April 5th, 2010


good news for searching math and science work

W3C¹ has just announced a Recommendation² regularizing the math and science character set for XML³, which should filter down to HTML. For example, there seem to be five ways to refer to the Greek letter epsilon (ε), having rules clarifies them nicely. It will be much easier to search for equations and formulae, which are used in everything from financial calculations to architecture.

Anything that pins down textual representation of concepts is always going to be a good thing for search. That's why search people are so enamored with Unicode. Most modern search engines convert from old-fashioned system-specific character sets to Unicode before indexing. When the search terms get the same treatment, they will match the index terms and the search will be successful.

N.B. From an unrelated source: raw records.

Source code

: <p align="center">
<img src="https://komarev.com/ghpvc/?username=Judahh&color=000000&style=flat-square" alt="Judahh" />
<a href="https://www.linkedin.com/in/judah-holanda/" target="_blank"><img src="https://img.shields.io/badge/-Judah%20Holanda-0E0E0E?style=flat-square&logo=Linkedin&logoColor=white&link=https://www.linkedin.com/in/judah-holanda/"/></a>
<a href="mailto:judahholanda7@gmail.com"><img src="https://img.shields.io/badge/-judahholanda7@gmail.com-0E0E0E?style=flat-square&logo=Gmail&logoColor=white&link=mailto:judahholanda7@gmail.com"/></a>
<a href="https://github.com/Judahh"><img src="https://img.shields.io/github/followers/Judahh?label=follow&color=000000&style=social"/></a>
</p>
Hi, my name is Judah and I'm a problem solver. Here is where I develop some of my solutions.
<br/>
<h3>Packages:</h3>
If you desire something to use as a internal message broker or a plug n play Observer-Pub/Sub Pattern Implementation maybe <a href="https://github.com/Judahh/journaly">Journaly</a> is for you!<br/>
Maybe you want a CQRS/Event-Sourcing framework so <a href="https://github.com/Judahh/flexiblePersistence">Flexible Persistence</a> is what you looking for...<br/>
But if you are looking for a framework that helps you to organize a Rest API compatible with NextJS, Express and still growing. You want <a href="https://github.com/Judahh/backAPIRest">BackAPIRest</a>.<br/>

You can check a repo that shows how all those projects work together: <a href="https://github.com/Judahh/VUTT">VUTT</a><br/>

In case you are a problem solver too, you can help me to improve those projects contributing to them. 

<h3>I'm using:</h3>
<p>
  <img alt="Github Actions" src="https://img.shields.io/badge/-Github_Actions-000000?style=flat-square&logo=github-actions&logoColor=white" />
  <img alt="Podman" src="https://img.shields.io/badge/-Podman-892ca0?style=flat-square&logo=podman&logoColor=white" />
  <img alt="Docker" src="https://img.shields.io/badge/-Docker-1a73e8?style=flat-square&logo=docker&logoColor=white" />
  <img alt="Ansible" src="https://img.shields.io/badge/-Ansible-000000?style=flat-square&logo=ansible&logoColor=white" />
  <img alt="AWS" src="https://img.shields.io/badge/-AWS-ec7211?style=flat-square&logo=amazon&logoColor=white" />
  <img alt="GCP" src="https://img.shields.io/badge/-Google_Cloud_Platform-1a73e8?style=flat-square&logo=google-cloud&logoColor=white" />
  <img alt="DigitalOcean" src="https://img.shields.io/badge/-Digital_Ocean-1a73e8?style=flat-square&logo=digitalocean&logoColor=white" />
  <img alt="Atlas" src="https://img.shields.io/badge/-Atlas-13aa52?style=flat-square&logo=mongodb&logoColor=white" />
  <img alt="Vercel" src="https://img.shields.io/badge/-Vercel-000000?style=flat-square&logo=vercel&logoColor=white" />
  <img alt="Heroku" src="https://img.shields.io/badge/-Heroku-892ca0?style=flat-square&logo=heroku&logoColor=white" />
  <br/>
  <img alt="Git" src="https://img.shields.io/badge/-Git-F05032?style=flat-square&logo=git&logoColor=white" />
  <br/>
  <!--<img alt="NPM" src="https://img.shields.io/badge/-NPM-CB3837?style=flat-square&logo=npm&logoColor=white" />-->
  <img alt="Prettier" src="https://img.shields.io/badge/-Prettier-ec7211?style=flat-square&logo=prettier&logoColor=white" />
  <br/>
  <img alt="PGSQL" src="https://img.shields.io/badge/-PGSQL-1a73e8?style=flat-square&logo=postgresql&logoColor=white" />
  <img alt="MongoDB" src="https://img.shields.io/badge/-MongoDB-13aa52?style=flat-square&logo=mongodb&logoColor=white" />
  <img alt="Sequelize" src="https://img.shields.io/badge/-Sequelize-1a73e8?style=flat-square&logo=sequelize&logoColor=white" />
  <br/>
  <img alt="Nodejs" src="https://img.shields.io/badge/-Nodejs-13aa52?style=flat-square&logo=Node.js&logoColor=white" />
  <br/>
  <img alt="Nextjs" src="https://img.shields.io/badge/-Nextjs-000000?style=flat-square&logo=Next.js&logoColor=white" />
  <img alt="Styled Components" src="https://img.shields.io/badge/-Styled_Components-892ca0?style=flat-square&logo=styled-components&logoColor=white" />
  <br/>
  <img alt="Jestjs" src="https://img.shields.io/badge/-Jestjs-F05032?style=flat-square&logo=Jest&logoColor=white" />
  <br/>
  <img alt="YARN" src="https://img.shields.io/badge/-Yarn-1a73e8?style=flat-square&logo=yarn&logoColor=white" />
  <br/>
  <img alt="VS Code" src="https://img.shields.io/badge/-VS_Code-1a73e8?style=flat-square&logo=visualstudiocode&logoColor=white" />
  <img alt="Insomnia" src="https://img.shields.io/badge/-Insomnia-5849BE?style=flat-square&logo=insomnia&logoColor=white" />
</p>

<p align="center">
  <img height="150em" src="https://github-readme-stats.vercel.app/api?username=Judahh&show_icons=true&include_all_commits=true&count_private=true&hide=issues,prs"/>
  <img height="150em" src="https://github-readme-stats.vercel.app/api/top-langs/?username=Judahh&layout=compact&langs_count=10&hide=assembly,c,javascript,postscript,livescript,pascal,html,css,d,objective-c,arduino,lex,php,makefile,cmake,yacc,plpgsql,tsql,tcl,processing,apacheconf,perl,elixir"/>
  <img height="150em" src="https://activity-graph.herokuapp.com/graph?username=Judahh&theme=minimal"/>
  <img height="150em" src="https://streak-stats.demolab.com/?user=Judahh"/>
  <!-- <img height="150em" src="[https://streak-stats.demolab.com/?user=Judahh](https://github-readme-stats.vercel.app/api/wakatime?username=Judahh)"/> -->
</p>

So basically, I think this is a very good thing. Search engine indexers need to log and report trouble with character sets, because there are so many messy ones out there, and indexing files as random glyphs is a bad thing. But this will make it a bit easier.

¹ W3C is the World Wide Web Consortium, the closest thing to a governing body for the web. Their standards define the protocols, so most browsers can view most web sites.

² Recommendations are the W3C name for standards. IIRC they use different terminology because the official International Standards Organization (which can take decades to get things done), was territorial about the word "standard".

³ I'm looking at you, Microsoft, with your special XML files for Office programs.